Saved data entries:
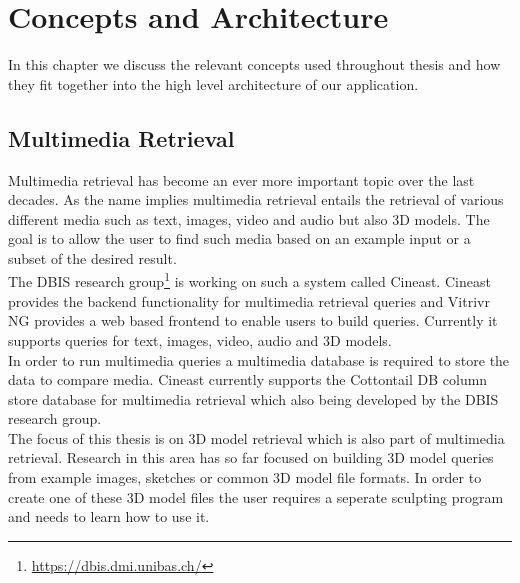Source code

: \chapter{Concepts and Architecture}

In this chapter we discuss the relevant concepts used throughout thesis and how they fit together into the high level architecture of our
application.




\section{Multimedia Retrieval}

Multimedia retrieval has become an ever more important topic over the last decades. As the name implies multimedia retrieval entails the retrieval of various different media such as text, images, video and audio but also
3D models. The goal is to allow the user to find such media based on an example input or a subset of the desired result.\\
The DBIS research group\footnote{\url{https://dbis.dmi.unibas.ch/}} is working on such a system called Cineast. Cineast provides the backend functionality for multimedia retrieval queries and Vitrivr NG provides a web
based frontend to enable users to build queries. Currently it supports queries for text, images, video, audio and 3D models.\\
In order to run multimedia queries a multimedia database is required to store the data to compare media. Cineast currently supports the Cottontail DB column store database for multimedia retrieval which also being developed by the DBIS research group.\\
The focus of this thesis is on 3D model retrieval which is also part of multimedia retrieval. Research in this area has so far focused on building 3D model queries from example images, sketches or common 3D model file formats.
In order to create one of these 3D model files the user requires a seperate sculpting program and needs to learn how to use it.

** Task prompt **
What is the number of lines in the records that hold the word "video"? Answer with that number by itself.

** Result of the task **
2